** EXERCISE INPUT follows **

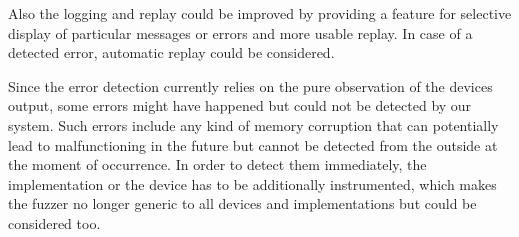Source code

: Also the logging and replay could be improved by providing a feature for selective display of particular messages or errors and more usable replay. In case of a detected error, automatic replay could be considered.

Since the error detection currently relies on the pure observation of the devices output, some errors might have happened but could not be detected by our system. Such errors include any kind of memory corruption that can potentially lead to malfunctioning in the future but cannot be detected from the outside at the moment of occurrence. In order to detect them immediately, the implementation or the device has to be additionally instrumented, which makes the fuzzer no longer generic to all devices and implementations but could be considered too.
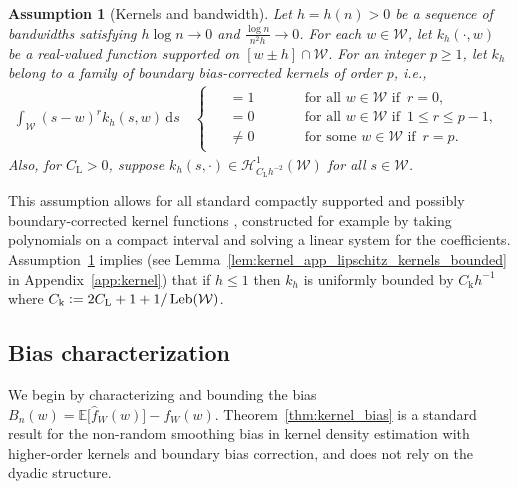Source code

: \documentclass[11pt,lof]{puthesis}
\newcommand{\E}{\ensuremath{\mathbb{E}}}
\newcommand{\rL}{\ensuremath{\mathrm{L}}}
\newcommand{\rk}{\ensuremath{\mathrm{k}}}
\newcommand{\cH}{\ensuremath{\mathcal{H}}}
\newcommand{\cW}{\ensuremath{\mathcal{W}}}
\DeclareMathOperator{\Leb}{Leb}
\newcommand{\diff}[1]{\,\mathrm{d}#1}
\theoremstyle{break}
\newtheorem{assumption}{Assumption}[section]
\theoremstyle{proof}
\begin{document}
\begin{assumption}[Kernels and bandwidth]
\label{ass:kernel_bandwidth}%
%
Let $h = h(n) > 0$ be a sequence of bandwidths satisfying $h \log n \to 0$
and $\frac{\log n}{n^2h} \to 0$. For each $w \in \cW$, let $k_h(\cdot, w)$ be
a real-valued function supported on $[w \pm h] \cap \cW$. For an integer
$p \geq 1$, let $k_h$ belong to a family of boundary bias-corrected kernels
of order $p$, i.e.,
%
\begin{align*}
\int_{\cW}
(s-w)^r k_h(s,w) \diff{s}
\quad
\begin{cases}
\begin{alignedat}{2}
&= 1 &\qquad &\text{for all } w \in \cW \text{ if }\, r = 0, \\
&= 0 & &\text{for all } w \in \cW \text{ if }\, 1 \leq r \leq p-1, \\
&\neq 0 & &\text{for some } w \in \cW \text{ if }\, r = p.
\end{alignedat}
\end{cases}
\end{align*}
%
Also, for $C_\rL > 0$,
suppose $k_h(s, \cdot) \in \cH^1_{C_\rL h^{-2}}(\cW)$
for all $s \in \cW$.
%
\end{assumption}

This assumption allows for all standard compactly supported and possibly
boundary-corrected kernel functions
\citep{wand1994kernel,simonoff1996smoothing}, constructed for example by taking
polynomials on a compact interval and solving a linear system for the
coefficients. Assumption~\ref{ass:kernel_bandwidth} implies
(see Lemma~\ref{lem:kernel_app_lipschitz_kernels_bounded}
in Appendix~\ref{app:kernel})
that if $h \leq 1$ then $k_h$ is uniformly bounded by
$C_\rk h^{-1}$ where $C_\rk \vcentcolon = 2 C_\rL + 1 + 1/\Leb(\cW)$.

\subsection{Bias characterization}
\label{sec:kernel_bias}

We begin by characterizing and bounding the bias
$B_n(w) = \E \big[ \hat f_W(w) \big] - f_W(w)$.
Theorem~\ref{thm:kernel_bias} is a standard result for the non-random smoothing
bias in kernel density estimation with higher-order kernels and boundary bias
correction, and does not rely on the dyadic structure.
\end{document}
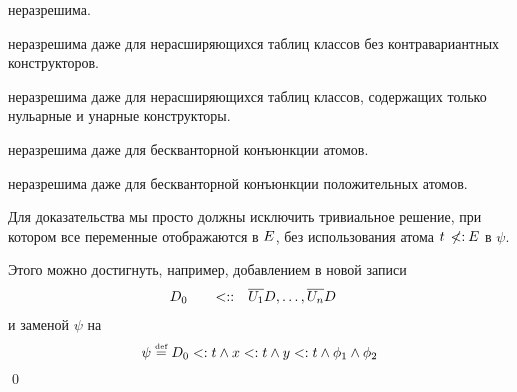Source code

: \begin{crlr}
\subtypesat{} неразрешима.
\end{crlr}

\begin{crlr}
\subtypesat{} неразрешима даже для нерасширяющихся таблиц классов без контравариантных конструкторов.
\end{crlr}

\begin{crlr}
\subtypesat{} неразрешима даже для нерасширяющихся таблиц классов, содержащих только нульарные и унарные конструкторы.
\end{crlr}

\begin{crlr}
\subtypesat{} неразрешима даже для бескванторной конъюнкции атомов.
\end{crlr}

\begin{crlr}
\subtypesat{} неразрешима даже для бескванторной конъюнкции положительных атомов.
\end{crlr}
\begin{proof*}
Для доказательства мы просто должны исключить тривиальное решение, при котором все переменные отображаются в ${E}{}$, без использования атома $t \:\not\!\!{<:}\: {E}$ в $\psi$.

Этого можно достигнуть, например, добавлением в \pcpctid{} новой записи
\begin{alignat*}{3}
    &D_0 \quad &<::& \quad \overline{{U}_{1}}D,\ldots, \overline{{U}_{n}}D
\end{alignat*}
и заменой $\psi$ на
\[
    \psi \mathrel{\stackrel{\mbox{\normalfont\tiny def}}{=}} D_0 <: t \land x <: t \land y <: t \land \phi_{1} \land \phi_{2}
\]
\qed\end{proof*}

** End of EXERCISE INPUT **
** EXERCISE INPUT follows **

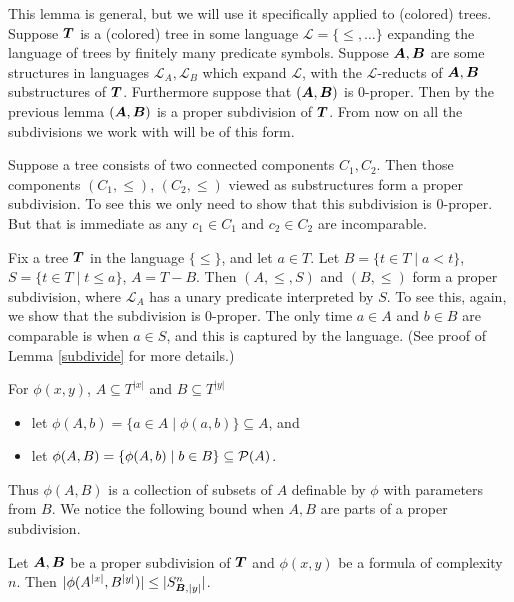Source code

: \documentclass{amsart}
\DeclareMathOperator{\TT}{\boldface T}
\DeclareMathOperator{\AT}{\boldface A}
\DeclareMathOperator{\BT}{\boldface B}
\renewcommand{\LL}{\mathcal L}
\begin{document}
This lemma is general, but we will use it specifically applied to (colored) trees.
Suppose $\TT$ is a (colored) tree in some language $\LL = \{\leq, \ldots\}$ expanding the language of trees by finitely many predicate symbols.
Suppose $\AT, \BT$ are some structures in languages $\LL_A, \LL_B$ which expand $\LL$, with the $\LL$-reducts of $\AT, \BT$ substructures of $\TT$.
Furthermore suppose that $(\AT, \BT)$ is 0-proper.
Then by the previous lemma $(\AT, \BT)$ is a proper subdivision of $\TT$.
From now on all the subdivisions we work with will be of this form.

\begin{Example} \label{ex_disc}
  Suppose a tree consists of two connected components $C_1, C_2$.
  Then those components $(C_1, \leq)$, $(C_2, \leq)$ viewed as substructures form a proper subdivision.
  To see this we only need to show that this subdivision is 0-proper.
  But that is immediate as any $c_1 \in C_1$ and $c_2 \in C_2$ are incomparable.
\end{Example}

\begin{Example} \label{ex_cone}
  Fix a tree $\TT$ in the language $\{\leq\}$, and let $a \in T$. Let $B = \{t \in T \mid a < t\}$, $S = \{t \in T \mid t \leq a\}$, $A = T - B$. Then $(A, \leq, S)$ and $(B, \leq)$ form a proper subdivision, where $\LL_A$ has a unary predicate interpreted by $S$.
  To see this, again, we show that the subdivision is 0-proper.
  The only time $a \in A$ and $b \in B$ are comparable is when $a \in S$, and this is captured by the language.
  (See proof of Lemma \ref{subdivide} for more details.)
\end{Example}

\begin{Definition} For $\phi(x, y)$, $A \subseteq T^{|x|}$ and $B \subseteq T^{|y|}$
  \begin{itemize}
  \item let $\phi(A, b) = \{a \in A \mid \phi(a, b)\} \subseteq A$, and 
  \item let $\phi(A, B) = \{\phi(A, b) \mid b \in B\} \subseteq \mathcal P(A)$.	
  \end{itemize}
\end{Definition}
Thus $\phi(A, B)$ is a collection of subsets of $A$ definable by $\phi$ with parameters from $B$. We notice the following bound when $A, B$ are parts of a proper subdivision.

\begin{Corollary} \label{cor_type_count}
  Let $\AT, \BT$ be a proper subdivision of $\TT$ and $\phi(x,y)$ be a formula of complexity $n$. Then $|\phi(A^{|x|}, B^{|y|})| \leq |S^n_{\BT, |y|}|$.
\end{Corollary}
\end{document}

** End of EXERCISE INPUT **
** EXERCISE INPUT follows **

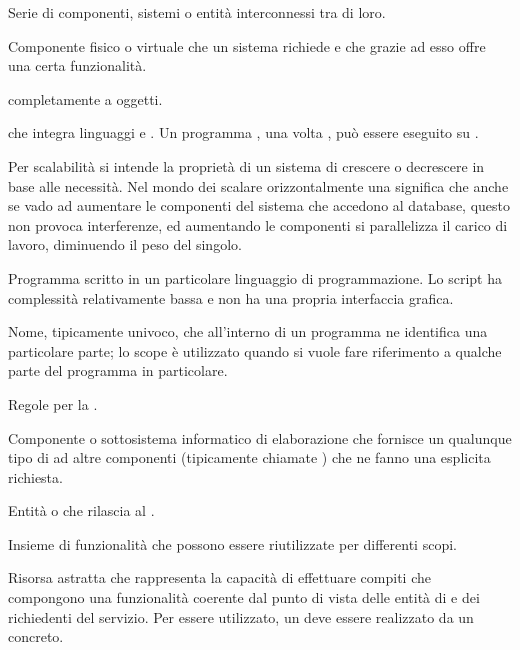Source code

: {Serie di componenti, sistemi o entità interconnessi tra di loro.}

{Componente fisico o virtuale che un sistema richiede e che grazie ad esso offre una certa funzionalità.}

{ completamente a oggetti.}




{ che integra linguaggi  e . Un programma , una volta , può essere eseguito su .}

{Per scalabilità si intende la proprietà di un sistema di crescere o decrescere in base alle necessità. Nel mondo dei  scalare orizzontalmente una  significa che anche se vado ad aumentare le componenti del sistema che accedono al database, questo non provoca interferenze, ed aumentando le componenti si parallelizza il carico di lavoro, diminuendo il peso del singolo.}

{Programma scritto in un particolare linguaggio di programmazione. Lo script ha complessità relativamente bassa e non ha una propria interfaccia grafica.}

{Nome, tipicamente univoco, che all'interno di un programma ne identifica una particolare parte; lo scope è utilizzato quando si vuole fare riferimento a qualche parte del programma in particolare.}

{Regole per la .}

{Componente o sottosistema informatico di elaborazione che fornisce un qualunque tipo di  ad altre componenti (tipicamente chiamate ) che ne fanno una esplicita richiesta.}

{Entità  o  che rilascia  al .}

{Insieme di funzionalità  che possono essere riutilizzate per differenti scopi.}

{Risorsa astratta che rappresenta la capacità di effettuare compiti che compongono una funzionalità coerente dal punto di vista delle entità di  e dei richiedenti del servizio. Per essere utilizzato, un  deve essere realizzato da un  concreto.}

** End of EXERCISE INPUT **

» **DESCRIPTION OF THE TASK**
Each line of the data that includes "boundary" should be copied.

» **EXERCISE RESPONSE**
$p \geq 1$, let $k_h$ belong to a family of boundary bias-corrected kernels
boundary-corrected kernel functions
bias in kernel density estimation with higher-order kernels and boundary bias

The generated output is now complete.